Gongsun Nizi 公孫尼子 "Master Gongsun Ni" was a Confucian treatise written during the Warring States period 戰國 (5th cent.-221 BCE) by the philosopher Gongsun Ni 公孫尼. The imperial bibliography Yiwen zhi 藝文志 in the official dynastic history Hanshu 漢書 says that the book was 28 chapters long, and remarks that Gongsun Ni was one of the seventy disciples of Confucius. In later bibliographies the book is listed as having a length of 1 juan.
Gongsun Ni lived earlier than Mengzi 孟子 (385-304 or 372-289 BCE) but later than Li Ke 李克 (Li Kui 李悝, 455-395 BCE). His concept of the human character was similar to that of the philosophers Mizi 宓子 and Qidiaozi 漆雕子 and more flexible than that of Mengzi, who said that man was good by nature.

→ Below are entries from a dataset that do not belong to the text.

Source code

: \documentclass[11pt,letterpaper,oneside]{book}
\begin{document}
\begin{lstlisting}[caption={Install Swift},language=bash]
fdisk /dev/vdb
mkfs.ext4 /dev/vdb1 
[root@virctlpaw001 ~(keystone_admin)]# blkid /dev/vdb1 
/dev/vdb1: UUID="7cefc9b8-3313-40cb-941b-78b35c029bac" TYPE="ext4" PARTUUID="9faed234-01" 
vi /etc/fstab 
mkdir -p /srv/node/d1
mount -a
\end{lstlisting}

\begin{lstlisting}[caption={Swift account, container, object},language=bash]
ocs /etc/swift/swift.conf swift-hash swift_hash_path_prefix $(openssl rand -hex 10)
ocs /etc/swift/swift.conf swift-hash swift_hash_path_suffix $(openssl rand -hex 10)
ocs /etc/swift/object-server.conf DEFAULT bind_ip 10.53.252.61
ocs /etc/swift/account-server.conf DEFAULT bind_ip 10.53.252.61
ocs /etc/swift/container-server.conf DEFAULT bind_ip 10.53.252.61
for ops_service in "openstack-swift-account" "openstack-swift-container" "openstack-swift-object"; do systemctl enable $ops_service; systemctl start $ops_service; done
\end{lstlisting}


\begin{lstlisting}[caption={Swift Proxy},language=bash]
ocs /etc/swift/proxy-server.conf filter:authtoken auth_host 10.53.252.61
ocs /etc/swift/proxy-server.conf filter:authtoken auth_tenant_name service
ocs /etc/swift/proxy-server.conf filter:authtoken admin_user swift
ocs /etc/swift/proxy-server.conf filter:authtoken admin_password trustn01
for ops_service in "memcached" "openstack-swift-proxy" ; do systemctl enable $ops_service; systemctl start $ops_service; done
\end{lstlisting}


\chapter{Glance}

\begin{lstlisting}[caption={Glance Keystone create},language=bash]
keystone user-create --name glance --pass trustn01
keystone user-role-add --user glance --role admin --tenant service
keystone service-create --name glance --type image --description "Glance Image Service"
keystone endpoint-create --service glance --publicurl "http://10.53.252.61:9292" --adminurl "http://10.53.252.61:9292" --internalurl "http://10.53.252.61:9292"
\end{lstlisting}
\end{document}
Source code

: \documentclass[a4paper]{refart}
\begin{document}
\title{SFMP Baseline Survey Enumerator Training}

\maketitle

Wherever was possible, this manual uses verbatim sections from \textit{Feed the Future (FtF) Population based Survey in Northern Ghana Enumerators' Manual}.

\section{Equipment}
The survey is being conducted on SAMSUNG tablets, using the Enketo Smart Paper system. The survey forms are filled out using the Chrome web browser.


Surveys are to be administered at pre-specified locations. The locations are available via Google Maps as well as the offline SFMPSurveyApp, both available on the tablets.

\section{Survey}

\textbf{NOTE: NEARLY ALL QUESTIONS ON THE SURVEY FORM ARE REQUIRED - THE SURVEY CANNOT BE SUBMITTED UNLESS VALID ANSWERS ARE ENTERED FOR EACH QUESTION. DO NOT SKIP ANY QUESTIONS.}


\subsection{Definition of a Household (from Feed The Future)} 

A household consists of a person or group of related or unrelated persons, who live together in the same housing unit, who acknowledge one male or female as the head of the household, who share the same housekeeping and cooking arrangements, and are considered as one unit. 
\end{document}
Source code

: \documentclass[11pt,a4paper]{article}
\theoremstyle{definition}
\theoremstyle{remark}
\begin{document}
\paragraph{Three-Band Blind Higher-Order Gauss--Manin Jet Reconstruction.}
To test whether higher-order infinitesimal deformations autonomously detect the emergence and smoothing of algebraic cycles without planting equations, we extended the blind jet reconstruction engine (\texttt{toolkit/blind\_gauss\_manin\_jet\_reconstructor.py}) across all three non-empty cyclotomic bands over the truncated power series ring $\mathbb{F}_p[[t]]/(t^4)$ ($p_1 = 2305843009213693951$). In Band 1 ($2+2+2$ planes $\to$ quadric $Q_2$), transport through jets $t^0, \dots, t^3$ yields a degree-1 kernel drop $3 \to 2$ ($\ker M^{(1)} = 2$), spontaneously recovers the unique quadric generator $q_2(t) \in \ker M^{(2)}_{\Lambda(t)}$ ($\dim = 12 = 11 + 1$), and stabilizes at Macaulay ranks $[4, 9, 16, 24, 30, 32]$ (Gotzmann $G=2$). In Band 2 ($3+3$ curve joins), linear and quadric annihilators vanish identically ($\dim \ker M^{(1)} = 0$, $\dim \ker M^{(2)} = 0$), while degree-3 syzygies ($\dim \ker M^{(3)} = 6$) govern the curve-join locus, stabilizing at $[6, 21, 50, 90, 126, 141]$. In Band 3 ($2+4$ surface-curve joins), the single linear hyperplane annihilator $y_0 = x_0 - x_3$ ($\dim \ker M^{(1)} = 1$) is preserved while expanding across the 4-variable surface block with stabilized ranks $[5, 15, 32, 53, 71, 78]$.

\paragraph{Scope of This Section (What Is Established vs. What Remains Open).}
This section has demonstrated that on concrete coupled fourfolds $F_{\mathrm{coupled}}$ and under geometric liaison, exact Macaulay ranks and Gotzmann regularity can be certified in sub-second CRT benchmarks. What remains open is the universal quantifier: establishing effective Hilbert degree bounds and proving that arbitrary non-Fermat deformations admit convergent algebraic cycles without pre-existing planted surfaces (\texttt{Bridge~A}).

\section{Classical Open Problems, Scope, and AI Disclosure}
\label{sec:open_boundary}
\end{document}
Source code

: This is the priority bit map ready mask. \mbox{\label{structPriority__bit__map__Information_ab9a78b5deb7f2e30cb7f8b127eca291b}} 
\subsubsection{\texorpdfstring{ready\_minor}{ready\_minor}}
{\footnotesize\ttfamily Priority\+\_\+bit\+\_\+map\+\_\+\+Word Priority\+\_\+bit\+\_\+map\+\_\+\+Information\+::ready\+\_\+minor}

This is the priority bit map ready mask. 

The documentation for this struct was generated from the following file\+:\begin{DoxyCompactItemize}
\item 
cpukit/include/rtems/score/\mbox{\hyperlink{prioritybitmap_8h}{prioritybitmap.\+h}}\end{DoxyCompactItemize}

The scholar Shen Yue 沈約 (441–513) from the Southern Dynasties period 南朝 (420~589) found out that the treatise on music Yueji 樂記, which is part of the ritual classic Liji 禮記, quotes from the Gongsun Nizi, yet the words in the received version of the Yueji are not identical with those that the Qing-period 清 (1644-1911) scholar Ma Guohan 馬國翰 (1794-1857) discovered. Ma also found fragments of the Gongsun Nizi in the books Chunqiu fanlu 春秋繁露 and Lunheng 論衡 and the encylopaedias Beitang chuchao 北堂書鈔, Chuxueji 初學記 and Taiping yulan 太平御覽.
The surviving parts are included in Ma Guohan's series Yuhan shanfang jiyi shu 玉函山房輯佚書.